Shadows and lights. No sounds, just figures quietly moving in a tableau.

I watch, fascinated, wondering what will happen. Nothing much does happen, but the shadows deepen as we follow the same actions from the small room together with the man who waits each evening to silently look on, unseen.

Later I try to find this film on my screen. I want to watch it again. I discover eventually that it was inspired by a novella, a short story, by Pirandello. Lume dell’altra CasaThe Light of the House Opposite. My search for the film is futile. But at least I find the story and can read it without having to go to the library or to the villa for the book. It is poignant and gripping.

Sometimes a scene, an action, a theme heard fleetingly, will keep us entranced. There’s another scene I have been searching for, for years. I can see it vividly in my mind, a great u-shaped renaissance table on the side of a hill, with dinner guests seated and waiting for something.
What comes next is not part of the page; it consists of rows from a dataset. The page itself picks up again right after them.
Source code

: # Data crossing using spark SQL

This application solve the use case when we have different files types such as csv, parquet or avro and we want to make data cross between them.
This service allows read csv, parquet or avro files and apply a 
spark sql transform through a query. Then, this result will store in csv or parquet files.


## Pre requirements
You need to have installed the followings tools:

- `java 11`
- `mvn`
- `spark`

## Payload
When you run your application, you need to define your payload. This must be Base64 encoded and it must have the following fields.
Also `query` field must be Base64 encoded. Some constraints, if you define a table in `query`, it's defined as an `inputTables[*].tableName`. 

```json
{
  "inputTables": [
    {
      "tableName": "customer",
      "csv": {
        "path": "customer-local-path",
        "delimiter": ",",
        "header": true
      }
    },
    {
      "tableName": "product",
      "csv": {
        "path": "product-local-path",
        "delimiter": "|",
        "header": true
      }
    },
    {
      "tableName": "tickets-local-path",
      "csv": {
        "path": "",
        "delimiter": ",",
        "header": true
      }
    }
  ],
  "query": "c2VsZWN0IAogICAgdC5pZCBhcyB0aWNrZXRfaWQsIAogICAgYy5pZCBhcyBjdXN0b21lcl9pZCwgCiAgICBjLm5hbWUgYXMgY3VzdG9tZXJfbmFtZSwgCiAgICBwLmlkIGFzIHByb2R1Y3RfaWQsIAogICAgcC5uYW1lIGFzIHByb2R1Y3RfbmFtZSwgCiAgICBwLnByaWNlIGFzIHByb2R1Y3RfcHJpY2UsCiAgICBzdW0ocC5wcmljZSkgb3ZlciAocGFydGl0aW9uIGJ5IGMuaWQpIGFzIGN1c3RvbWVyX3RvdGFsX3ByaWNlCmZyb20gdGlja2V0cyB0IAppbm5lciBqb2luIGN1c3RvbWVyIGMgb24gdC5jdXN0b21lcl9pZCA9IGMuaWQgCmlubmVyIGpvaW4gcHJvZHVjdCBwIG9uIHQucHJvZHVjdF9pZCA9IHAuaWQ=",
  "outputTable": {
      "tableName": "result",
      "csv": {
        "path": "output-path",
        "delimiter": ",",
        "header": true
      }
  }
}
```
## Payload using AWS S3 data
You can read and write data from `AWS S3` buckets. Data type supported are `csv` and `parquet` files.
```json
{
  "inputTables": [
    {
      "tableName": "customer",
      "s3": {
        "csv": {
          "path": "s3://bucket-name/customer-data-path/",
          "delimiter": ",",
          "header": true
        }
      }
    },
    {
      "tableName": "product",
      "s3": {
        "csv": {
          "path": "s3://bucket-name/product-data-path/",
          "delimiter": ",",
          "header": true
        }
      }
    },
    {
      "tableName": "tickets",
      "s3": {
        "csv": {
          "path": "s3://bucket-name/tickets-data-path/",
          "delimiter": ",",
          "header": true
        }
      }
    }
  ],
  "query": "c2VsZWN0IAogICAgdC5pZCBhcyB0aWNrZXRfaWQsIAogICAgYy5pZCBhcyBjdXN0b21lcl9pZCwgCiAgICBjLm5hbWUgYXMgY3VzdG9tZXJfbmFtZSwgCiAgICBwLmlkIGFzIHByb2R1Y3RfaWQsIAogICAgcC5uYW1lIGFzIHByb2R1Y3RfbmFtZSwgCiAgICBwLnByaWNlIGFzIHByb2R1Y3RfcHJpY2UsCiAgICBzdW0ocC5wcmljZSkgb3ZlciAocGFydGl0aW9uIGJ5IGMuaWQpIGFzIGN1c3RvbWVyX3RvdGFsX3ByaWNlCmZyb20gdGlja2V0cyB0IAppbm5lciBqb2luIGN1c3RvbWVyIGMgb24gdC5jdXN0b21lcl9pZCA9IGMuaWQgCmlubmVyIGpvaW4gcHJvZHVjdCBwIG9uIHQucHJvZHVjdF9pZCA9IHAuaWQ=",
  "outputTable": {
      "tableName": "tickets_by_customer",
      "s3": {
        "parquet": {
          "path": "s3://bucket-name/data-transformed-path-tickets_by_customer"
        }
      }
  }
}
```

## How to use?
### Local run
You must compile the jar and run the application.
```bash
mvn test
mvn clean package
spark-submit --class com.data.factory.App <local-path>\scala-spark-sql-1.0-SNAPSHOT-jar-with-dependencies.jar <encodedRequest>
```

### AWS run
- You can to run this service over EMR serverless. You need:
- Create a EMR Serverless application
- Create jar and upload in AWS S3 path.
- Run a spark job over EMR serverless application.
Someone (the hero?) arrives from a place down in the valley, I think he’s on horseback – and then the whole scene dissolves. Time has lapsed and he cannot find his way back. I see it clearly in brilliant colors. But have no idea where it came from, what it was part of, what the outcome is. Every so often it appears on the screen of my mind and I keep wondering.

There seems to be something about visions of this sort that seem more real than reality. There is Il Dono, seen in Paris in 2004. This too I have been unable to track down but the slow close-ups of the landscape, of the lined sun burnt face and hands of the old man, are still lurking in my mental storehouse. And Ugetsu with the boat in the fog. Seen probably in 1953 or 54. And I can even still see small planes roaring overhead in a newsreel in a movie house. and a small five-year old cringing as they seem to come too close. This must have been in 1935.

Say what you will about our technological culture, but often it works to our advantage and we can recall episodes that otherwise would be lost.  Lost dreams. Not our personal remembrances, but what others have created and in which we have participated without being active participants, without being the actual actors in the scene.

One thought on “Somewhere Out There

  1. Some memories have the power to stay with us for ever whether we wish them to or not. Others need a prompt to come back. You’ve got me thinking about this Erika. It’s true that scenes from films can stay in our mind for years and, conversely, that scenes in our own lives can be brought back by home movies – as they are by photos. When I was a boy in 1950s Britain I recall how children would ask each other ‘do you dream in colour?’. These were the days of black and white television! Of course we must have dreamed in colour, but the very question showed how technology shapes our experience of life. I suppose before the invention of photography people would have relied on other kinds of prompts to bring memories back, such as journals and drawings. But what about the many who could not read and had no time to draw?